__TASK REQUIREMENTS__: Please return every line below that contains the string "OrderStatusChangeAction".

(Dataset records)
################
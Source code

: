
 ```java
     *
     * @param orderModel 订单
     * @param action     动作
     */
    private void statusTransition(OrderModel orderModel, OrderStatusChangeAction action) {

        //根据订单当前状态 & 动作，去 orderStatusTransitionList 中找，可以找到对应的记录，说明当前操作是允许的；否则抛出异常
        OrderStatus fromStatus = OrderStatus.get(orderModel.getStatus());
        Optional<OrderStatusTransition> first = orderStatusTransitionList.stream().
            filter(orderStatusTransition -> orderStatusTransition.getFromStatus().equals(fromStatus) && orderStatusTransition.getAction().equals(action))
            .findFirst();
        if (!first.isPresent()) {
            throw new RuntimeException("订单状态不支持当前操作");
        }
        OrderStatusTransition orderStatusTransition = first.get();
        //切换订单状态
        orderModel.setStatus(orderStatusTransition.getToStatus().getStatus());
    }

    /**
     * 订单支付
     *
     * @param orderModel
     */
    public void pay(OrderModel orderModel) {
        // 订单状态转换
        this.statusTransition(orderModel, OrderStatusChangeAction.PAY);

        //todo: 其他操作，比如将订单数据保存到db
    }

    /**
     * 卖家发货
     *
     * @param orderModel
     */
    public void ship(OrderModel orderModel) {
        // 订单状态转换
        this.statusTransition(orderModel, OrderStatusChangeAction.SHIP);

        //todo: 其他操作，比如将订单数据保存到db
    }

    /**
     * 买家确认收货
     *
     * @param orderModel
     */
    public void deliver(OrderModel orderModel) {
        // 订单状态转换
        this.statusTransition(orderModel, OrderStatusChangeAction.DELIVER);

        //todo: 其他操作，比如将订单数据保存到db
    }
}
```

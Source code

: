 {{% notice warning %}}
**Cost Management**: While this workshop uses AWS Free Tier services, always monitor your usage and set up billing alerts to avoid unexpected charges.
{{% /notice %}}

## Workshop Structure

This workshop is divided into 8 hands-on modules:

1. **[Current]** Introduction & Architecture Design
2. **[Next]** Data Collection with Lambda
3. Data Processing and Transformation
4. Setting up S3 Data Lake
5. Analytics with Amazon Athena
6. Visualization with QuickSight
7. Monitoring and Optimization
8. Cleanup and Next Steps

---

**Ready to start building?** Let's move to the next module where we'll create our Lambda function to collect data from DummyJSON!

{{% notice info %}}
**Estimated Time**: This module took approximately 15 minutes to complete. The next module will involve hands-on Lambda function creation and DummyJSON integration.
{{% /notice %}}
################
__THE COMPLETED TASK__:
    private void statusTransition(OrderModel orderModel, OrderStatusChangeAction action) {
        this.statusTransition(orderModel, OrderStatusChangeAction.PAY);
        this.statusTransition(orderModel, OrderStatusChangeAction.SHIP);
        this.statusTransition(orderModel, OrderStatusChangeAction.DELIVER);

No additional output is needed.